Material for this task section start

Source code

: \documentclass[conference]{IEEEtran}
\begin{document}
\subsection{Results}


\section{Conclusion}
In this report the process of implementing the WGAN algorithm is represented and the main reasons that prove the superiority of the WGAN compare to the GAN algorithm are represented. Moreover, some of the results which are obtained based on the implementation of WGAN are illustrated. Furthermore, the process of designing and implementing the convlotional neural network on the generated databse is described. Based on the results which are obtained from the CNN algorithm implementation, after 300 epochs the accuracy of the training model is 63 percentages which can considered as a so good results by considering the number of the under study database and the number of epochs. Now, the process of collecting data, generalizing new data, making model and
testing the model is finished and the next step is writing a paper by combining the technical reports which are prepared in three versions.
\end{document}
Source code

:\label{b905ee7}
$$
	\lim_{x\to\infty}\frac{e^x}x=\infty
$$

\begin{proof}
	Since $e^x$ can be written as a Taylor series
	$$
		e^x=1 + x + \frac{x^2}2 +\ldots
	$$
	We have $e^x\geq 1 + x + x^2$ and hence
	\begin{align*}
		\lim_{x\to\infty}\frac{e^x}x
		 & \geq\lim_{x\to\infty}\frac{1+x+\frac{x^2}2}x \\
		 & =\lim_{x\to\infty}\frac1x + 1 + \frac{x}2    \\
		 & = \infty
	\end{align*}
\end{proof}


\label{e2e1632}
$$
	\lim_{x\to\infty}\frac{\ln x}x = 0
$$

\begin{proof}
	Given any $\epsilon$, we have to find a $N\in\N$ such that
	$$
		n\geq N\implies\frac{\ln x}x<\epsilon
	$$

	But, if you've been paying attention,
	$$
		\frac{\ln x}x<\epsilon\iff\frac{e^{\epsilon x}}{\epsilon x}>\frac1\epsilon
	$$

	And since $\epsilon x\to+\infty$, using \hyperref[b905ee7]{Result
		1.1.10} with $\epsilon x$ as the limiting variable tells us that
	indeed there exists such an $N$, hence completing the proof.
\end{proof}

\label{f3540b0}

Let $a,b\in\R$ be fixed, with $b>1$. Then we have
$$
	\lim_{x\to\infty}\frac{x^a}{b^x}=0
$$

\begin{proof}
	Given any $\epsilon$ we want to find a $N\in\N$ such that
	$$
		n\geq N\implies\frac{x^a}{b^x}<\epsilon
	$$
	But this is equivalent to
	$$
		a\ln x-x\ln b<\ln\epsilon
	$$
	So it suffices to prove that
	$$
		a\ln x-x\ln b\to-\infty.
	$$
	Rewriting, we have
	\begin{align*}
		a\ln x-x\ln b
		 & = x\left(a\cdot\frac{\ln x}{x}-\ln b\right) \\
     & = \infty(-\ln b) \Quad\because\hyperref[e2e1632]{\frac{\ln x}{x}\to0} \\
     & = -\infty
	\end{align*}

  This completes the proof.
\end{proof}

Material for this task section end

Problem: Nothing except a number is needed: how many lines of the entries contain the word "infty"?

Written answer: 11